Extracted data entries
☆ ☆ ☆ ☆
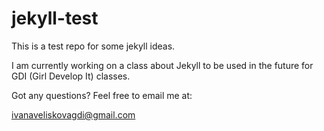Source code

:# jekyll-test
This is a test repo for some jekyll ideas.

I am currently working on a class about Jekyll to be used in the future for GDI (Girl Develop It) classes.

Got any questions? Feel free to email me at:

ivanaveliskovagdi@gmail.com
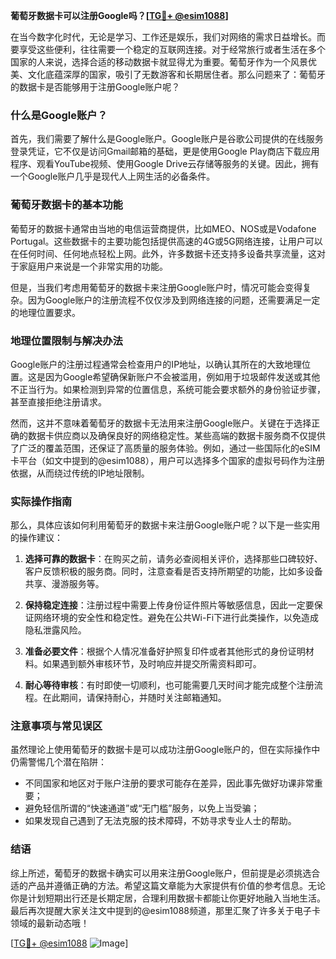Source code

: **葡萄牙数据卡可以注册Google吗？[[TG💪+ @esim1088](https://t.me/s/esim1088)]**

在当今数字化时代，无论是学习、工作还是娱乐，我们对网络的需求日益增长。而要享受这些便利，往往需要一个稳定的互联网连接。对于经常旅行或者生活在多个国家的人来说，选择合适的移动数据卡就显得尤为重要。葡萄牙作为一个风景优美、文化底蕴深厚的国家，吸引了无数游客和长期居住者。那么问题来了：葡萄牙的数据卡是否能够用于注册Google账户呢？

### 什么是Google账户？

首先，我们需要了解什么是Google账户。Google账户是谷歌公司提供的在线服务登录凭证，它不仅是访问Gmail邮箱的基础，更是使用Google Play商店下载应用程序、观看YouTube视频、使用Google Drive云存储等服务的关键。因此，拥有一个Google账户几乎是现代人上网生活的必备条件。

### 葡萄牙数据卡的基本功能

葡萄牙的数据卡通常由当地的电信运营商提供，比如MEO、NOS或是Vodafone Portugal。这些数据卡的主要功能包括提供高速的4G或5G网络连接，让用户可以在任何时间、任何地点轻松上网。此外，许多数据卡还支持多设备共享流量，这对于家庭用户来说是一个非常实用的功能。

但是，当我们考虑用葡萄牙的数据卡来注册Google账户时，情况可能会变得复杂。因为Google账户的注册流程不仅仅涉及到网络连接的问题，还需要满足一定的地理位置要求。

### 地理位置限制与解决办法

Google账户的注册过程通常会检查用户的IP地址，以确认其所在的大致地理位置。这是因为Google希望确保新账户不会被滥用，例如用于垃圾邮件发送或其他不正当行为。如果检测到异常的位置信息，系统可能会要求额外的身份验证步骤，甚至直接拒绝注册请求。

然而，这并不意味着葡萄牙的数据卡无法用来注册Google账户。关键在于选择正确的数据卡供应商以及确保良好的网络稳定性。某些高端的数据卡服务商不仅提供了广泛的覆盖范围，还保证了高质量的服务体验。例如，通过一些国际化的eSIM卡平台（如文中提到的@esim1088），用户可以选择多个国家的虚拟号码作为注册依据，从而绕过传统的IP地址限制。

### 实际操作指南

那么，具体应该如何利用葡萄牙的数据卡来注册Google账户呢？以下是一些实用的操作建议：

1. **选择可靠的数据卡**：在购买之前，请务必查阅相关评价，选择那些口碑较好、客户反馈积极的服务商。同时，注意查看是否支持所期望的功能，比如多设备共享、漫游服务等。
   
2. **保持稳定连接**：注册过程中需要上传身份证件照片等敏感信息，因此一定要保证网络环境的安全性和稳定性。避免在公共Wi-Fi下进行此类操作，以免造成隐私泄露风险。

3. **准备必要文件**：根据个人情况准备好护照复印件或者其他形式的身份证明材料。如果遇到额外审核环节，及时响应并提交所需资料即可。

4. **耐心等待审核**：有时即使一切顺利，也可能需要几天时间才能完成整个注册流程。在此期间，请保持耐心，并随时关注邮箱通知。

### 注意事项与常见误区

虽然理论上使用葡萄牙的数据卡是可以成功注册Google账户的，但在实际操作中仍需警惕几个潜在陷阱：

- 不同国家和地区对于账户注册的要求可能存在差异，因此事先做好功课非常重要；
- 避免轻信所谓的“快速通道”或“无门槛”服务，以免上当受骗；
- 如果发现自己遇到了无法克服的技术障碍，不妨寻求专业人士的帮助。

### 结语

综上所述，葡萄牙的数据卡确实可以用来注册Google账户，但前提是必须挑选合适的产品并遵循正确的方法。希望这篇文章能为大家提供有价值的参考信息。无论你是计划短期出行还是长期定居，合理利用数据卡都能让你更好地融入当地生活。最后再次提醒大家关注文中提到的@esim1088频道，那里汇聚了许多关于电子卡领域的最新动态哦！

[[TG💪+ @esim1088](https://t.me/s/esim1088) ![Image](https://i.postimg.cc/4NQfJmqS/Snipaste-2025-05-13-00-14-12.png)]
☆ ☆ ☆ ☆
# About this task
Retype the data word for word, please, and keep the images out.

# Answer to this problem
Source code

:# jekyll-test
This is a test repo for some jekyll ideas.

I am currently working on a class about Jekyll to be used in the future for GDI (Girl Develop It) classes.

Got any questions? Feel free to email me at:

ivanaveliskovagdi@gmail.com
Source code

: **葡萄牙数据卡可以注册Google吗？[[TG💪+ @esim1088](https://t.me/s/esim1088)]**

在当今数字化时代，无论是学习、工作还是娱乐，我们对网络的需求日益增长。而要享受这些便利，往往需要一个稳定的互联网连接。对于经常旅行或者生活在多个国家的人来说，选择合适的移动数据卡就显得尤为重要。葡萄牙作为一个风景优美、文化底蕴深厚的国家，吸引了无数游客和长期居住者。那么问题来了：葡萄牙的数据卡是否能够用于注册Google账户呢？

### 什么是Google账户？

首先，我们需要了解什么是Google账户。Google账户是谷歌公司提供的在线服务登录凭证，它不仅是访问Gmail邮箱的基础，更是使用Google Play商店下载应用程序、观看YouTube视频、使用Google Drive云存储等服务的关键。因此，拥有一个Google账户几乎是现代人上网生活的必备条件。

### 葡萄牙数据卡的基本功能

葡萄牙的数据卡通常由当地的电信运营商提供，比如MEO、NOS或是Vodafone Portugal。这些数据卡的主要功能包括提供高速的4G或5G网络连接，让用户可以在任何时间、任何地点轻松上网。此外，许多数据卡还支持多设备共享流量，这对于家庭用户来说是一个非常实用的功能。

但是，当我们考虑用葡萄牙的数据卡来注册Google账户时，情况可能会变得复杂。因为Google账户的注册流程不仅仅涉及到网络连接的问题，还需要满足一定的地理位置要求。

### 地理位置限制与解决办法

Google账户的注册过程通常会检查用户的IP地址，以确认其所在的大致地理位置。这是因为Google希望确保新账户不会被滥用，例如用于垃圾邮件发送或其他不正当行为。如果检测到异常的位置信息，系统可能会要求额外的身份验证步骤，甚至直接拒绝注册请求。

然而，这并不意味着葡萄牙的数据卡无法用来注册Google账户。关键在于选择正确的数据卡供应商以及确保良好的网络稳定性。某些高端的数据卡服务商不仅提供了广泛的覆盖范围，还保证了高质量的服务体验。例如，通过一些国际化的eSIM卡平台（如文中提到的@esim1088），用户可以选择多个国家的虚拟号码作为注册依据，从而绕过传统的IP地址限制。

### 实际操作指南

那么，具体应该如何利用葡萄牙的数据卡来注册Google账户呢？以下是一些实用的操作建议：

1. **选择可靠的数据卡**：在购买之前，请务必查阅相关评价，选择那些口碑较好、客户反馈积极的服务商。同时，注意查看是否支持所期望的功能，比如多设备共享、漫游服务等。
   
2. **保持稳定连接**：注册过程中需要上传身份证件照片等敏感信息，因此一定要保证网络环境的安全性和稳定性。避免在公共Wi-Fi下进行此类操作，以免造成隐私泄露风险。

3. **准备必要文件**：根据个人情况准备好护照复印件或者其他形式的身份证明材料。如果遇到额外审核环节，及时响应并提交所需资料即可。

4. **耐心等待审核**：有时即使一切顺利，也可能需要几天时间才能完成整个注册流程。在此期间，请保持耐心，并随时关注邮箱通知。

### 注意事项与常见误区

虽然理论上使用葡萄牙的数据卡是可以成功注册Google账户的，但在实际操作中仍需警惕几个潜在陷阱：

- 不同国家和地区对于账户注册的要求可能存在差异，因此事先做好功课非常重要；
- 避免轻信所谓的“快速通道”或“无门槛”服务，以免上当受骗；
- 如果发现自己遇到了无法克服的技术障碍，不妨寻求专业人士的帮助。

### 结语

综上所述，葡萄牙的数据卡确实可以用来注册Google账户，但前提是必须挑选合适的产品并遵循正确的方法。希望这篇文章能为大家提供有价值的参考信息。无论你是计划短期出行还是长期定居，合理利用数据卡都能让你更好地融入当地生活。最后再次提醒大家关注文中提到的@esim1088频道，那里汇聚了许多关于电子卡领域的最新动态哦！

[[TG💪+ @esim1088](https://t.me/s/esim1088) ![Image](https://i.postimg.cc/4NQfJmqS/Snipaste-2025-05-13-00-14-12.png)]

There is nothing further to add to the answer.